PROBLEM REQUIREMENTS: Every line of the material that mentions the word "documentclass" should be copied out.

RECORDS PROVIDED:
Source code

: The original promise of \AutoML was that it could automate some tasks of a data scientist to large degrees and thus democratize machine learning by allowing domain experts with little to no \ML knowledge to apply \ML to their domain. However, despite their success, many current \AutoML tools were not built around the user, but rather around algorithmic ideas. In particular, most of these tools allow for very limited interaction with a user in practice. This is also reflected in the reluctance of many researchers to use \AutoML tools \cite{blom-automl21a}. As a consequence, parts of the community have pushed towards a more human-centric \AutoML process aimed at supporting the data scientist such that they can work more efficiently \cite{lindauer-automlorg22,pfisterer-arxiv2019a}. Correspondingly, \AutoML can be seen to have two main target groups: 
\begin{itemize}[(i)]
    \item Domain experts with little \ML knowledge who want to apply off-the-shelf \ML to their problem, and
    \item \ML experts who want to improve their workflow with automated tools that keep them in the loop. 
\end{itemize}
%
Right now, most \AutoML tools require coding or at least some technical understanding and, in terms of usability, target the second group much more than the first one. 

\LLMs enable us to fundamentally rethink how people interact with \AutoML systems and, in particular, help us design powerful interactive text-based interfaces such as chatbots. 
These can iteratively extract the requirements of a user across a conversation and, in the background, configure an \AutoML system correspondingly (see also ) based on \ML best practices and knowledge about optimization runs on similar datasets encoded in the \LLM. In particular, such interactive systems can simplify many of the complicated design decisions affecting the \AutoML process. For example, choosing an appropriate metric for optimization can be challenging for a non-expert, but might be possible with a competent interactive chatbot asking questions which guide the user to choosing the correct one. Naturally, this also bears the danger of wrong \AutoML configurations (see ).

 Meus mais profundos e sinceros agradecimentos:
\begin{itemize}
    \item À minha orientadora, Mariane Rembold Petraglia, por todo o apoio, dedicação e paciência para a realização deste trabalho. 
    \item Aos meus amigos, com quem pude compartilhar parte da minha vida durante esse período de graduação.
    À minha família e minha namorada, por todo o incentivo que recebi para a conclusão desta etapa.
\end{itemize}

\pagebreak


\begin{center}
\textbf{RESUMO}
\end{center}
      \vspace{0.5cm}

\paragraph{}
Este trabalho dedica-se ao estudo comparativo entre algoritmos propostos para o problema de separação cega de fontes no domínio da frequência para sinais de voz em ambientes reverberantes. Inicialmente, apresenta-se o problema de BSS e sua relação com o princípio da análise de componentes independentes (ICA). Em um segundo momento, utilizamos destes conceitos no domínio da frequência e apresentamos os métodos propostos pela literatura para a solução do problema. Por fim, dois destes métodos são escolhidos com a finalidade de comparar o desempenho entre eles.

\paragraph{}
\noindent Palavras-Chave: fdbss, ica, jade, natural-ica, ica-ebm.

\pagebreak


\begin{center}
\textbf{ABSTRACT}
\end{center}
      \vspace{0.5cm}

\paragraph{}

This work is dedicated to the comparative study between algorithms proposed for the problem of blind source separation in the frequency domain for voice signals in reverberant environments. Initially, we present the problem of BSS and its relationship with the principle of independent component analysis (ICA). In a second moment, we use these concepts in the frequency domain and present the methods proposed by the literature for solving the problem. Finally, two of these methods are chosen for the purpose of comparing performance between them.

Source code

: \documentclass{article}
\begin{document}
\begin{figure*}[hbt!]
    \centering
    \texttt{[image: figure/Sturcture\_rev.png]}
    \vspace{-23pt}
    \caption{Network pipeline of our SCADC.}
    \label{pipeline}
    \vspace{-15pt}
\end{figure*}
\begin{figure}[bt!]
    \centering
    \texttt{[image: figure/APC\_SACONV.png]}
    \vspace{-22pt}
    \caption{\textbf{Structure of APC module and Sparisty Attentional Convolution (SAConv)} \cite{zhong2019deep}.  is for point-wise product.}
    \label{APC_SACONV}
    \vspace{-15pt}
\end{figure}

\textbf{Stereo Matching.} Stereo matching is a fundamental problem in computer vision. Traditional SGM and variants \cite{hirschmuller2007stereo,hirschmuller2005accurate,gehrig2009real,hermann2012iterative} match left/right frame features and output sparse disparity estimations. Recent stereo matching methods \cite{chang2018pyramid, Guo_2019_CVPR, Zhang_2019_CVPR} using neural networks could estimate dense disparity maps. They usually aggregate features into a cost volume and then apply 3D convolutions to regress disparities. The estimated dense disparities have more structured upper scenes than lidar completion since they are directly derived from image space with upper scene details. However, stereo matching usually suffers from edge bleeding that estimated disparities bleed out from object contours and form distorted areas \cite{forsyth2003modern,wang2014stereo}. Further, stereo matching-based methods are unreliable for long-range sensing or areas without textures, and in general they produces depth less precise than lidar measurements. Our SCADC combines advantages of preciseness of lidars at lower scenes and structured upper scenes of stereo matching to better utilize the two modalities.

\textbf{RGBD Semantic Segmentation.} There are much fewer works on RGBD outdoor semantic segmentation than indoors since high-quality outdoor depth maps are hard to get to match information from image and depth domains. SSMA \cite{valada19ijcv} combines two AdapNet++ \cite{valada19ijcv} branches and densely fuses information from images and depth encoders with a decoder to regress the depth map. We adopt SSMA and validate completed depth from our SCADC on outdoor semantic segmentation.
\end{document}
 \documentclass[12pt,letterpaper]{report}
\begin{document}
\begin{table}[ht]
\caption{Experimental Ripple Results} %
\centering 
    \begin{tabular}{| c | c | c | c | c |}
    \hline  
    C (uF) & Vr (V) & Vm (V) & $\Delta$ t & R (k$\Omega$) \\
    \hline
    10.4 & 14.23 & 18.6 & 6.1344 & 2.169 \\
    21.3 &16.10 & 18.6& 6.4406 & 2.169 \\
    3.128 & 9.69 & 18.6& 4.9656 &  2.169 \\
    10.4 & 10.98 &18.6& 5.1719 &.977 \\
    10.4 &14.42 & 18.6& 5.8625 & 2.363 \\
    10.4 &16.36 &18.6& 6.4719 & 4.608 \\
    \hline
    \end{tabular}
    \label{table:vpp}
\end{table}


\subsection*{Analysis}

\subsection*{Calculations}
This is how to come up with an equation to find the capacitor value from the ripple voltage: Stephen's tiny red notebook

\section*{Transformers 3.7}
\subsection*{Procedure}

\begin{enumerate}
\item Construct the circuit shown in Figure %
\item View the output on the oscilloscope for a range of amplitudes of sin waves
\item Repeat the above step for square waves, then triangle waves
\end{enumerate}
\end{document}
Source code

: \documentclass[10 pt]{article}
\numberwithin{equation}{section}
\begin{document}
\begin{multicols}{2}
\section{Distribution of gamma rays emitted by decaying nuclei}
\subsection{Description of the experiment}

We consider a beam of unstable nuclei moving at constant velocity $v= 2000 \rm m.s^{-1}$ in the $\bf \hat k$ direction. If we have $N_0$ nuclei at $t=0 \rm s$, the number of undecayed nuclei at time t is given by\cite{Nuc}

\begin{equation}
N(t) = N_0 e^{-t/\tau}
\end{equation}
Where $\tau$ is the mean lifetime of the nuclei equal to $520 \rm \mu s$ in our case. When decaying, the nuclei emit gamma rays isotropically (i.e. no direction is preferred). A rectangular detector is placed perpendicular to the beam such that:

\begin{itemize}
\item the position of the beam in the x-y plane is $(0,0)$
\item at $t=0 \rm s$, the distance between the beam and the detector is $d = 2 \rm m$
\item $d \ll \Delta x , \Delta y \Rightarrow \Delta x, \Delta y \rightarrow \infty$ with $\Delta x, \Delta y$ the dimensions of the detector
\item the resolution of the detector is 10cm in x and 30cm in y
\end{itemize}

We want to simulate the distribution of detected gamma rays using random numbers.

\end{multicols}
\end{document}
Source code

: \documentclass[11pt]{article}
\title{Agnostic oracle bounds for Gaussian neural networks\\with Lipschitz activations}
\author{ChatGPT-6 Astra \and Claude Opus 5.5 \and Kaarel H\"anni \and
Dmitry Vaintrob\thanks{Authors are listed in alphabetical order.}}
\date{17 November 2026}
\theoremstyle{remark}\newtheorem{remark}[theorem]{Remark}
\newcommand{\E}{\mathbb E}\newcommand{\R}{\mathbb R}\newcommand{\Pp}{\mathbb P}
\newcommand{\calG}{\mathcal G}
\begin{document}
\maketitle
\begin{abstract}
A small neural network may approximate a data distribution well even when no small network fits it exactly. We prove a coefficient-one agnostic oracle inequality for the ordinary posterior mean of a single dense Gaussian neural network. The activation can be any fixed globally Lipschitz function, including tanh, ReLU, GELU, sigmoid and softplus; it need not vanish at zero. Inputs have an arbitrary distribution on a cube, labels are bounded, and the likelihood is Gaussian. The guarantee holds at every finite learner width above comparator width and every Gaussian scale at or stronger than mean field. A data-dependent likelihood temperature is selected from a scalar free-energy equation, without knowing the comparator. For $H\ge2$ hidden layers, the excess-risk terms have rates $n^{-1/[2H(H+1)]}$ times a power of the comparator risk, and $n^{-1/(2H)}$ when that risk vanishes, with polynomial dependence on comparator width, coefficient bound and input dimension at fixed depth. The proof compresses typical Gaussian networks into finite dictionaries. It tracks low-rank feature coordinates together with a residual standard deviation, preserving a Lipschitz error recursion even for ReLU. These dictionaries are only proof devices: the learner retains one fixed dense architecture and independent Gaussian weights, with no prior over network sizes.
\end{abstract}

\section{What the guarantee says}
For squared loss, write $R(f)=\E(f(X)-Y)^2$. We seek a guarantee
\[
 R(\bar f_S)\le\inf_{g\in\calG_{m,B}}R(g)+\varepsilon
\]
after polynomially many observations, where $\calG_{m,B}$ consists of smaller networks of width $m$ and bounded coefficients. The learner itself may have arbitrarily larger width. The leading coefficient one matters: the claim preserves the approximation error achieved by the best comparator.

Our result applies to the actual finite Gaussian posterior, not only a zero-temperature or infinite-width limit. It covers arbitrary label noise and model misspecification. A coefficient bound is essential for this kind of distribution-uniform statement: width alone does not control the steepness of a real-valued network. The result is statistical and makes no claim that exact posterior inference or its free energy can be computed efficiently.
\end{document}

OUTPUT FOR THIS TASK:
: \documentclass{article}
 \documentclass[12pt,letterpaper]{report}
: \documentclass[10 pt]{article}
: \documentclass[11pt]{article}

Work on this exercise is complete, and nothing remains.